'Football Welcomes' kicks off for April 2021

Amnesty UK’s annual ‘Football Welcomes’ programme has kicked off for 2021 and will run throughout April.

Throughout the month, football club foundations from the Premier League, English Football League (EFL), Women’s Super League, Scottish Premiership and non-league and grassroots teams across the country put on events and activities to welcome refugees and people seeking asylum, and highlight the role that football can play in creating more welcoming communities.

Some offer free tickets to a game, some organise a match or tournament, arrange a stadium tour or player appearance. Others use Amnesty’s Football Welcomes Activity Pack in their work in schools, help to spread the word on social media, have first-team players warming up in Football Welcomes t-shirts and feature Football Welcomes in their matchday programmes and local media.

Football Welcomes began as a weekend of activities in 2017 with 30 clubs participating. By 2019, the number taking part reached almost 180, making it the biggest celebration of football and refugees the UK has ever seen. This included over half the Premier League, two thirds of EFL clubs and almost all of the Women’s National League teams.

The programme celebrates the contribution that players with a refugee background make to the game, and the positive role football can play in bringing people together and creating more welcoming communities. For people fleeing conflict and persecution, football can play a hugely important role in helping to settle into a new country and culture, to make friends, learn the language and get to know the local area.

From the children who fled the Spanish Civil War in the 1930s - who went on to become some of the first refugees to play professionally in the UK - to the likes of Dejan LovrenNadia Nadim and Victor Moses in recent years, refugee players have been making their mark on football for decades.

Other specific projects include:

The English FA has funded a Women’s Football Officer for the Football Welcomes programme to ensure that refugee women and girls are central to this work. Amnesty UK has produced a guide to engaging refugee women and girls in football, and runs training sessions at various points in the year – read more here.

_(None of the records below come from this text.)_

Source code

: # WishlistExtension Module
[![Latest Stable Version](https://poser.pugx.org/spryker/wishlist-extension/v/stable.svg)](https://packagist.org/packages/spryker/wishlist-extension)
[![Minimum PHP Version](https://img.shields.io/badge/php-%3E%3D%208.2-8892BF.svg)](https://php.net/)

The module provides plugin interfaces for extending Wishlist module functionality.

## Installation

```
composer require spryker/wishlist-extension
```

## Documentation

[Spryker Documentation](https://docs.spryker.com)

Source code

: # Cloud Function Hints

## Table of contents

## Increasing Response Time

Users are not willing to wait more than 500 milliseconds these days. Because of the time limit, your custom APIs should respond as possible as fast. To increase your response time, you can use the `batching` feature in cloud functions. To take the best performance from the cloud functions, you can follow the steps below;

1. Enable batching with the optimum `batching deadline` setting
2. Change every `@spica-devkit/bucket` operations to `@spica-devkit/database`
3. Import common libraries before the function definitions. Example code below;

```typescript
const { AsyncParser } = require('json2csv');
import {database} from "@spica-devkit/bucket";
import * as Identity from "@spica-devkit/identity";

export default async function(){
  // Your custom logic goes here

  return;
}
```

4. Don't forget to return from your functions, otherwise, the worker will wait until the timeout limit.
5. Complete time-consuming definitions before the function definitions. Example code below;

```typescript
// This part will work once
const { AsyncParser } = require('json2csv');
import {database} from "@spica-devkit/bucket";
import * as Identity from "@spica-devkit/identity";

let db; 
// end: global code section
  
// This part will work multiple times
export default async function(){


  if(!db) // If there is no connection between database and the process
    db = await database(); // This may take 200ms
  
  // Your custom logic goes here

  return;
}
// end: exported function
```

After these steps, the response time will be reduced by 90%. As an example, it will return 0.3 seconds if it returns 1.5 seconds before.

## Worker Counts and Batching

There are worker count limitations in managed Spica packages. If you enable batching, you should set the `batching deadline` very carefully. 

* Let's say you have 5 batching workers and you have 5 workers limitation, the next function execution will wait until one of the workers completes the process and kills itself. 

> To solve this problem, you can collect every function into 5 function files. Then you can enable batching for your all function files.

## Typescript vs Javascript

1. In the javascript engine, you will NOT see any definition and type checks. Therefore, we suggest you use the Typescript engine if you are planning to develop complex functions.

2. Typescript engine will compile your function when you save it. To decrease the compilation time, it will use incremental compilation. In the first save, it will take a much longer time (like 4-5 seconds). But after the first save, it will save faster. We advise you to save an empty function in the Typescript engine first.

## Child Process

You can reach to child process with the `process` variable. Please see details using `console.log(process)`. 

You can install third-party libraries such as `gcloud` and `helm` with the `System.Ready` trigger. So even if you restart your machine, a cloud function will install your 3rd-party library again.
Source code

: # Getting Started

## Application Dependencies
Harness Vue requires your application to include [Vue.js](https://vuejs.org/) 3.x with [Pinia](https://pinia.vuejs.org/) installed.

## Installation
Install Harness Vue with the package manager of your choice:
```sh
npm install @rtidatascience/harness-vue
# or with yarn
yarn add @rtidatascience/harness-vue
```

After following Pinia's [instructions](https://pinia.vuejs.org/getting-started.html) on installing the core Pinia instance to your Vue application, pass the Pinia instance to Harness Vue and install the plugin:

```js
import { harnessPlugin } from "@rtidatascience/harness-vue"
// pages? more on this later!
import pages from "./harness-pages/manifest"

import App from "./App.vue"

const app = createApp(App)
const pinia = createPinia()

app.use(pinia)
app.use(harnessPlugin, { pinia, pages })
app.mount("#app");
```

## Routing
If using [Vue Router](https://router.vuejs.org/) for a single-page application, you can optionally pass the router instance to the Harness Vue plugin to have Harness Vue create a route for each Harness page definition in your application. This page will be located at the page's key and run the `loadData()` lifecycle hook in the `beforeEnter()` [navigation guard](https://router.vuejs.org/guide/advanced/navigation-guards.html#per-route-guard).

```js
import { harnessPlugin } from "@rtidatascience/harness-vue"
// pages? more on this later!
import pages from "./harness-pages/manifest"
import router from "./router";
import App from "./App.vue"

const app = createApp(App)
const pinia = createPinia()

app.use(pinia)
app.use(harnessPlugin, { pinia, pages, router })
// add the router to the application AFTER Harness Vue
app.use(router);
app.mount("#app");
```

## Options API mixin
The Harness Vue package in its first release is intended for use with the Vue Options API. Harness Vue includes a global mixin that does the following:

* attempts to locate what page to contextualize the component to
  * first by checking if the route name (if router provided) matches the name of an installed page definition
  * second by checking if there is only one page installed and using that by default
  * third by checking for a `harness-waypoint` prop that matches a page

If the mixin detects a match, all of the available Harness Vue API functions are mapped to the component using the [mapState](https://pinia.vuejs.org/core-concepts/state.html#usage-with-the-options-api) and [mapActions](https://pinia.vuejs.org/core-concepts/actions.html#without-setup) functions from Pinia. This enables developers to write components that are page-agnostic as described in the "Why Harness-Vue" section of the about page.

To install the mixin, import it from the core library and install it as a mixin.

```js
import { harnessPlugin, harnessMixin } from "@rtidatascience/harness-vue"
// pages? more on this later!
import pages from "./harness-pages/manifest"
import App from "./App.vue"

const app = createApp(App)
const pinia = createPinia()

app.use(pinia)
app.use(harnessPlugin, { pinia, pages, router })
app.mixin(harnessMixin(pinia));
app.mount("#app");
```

The Football Welcomes Community Project – supported by players of the People’s Postcode Lottery – works with the Aston Villa Foundation, Club Doncaster Foundation, Leicester City in the Community, Liverpool County FA and Middlesbrough FC Foundation. Its aim is to create a more welcoming environment through football, with local organisations working together to help refugees and people seeking asylum develop a sense of belonging as they settle into new communities. The project is inspired by Germany’s Welcome to Football programme.